-------- Provided information
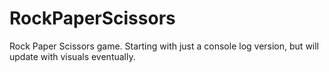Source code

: # RockPaperScissors

Rock Paper Scissors game. Starting with just a console log version, but will update with visuals eventually.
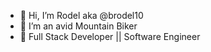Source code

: - 👋 Hi, I’m Rodel aka @brodel10
- 👀 I’m an avid Mountain Biker
- 🌱 Full Stack Developer || Software Engineer

<!---
brodel10/brodel10 is a ✨ special ✨ repository because its `README.md` (this file) appears on your GitHub profile.
You can click the Preview link to take a look at your changes.
--->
----------------
§ What to do: Please filter the data down to the lines containing the word "your".

§ Expected answer:
brodel10/brodel10 is a ✨ special ✨ repository because its `README.md` (this file) appears on your GitHub profile.
You can click the Preview link to take a look at your changes.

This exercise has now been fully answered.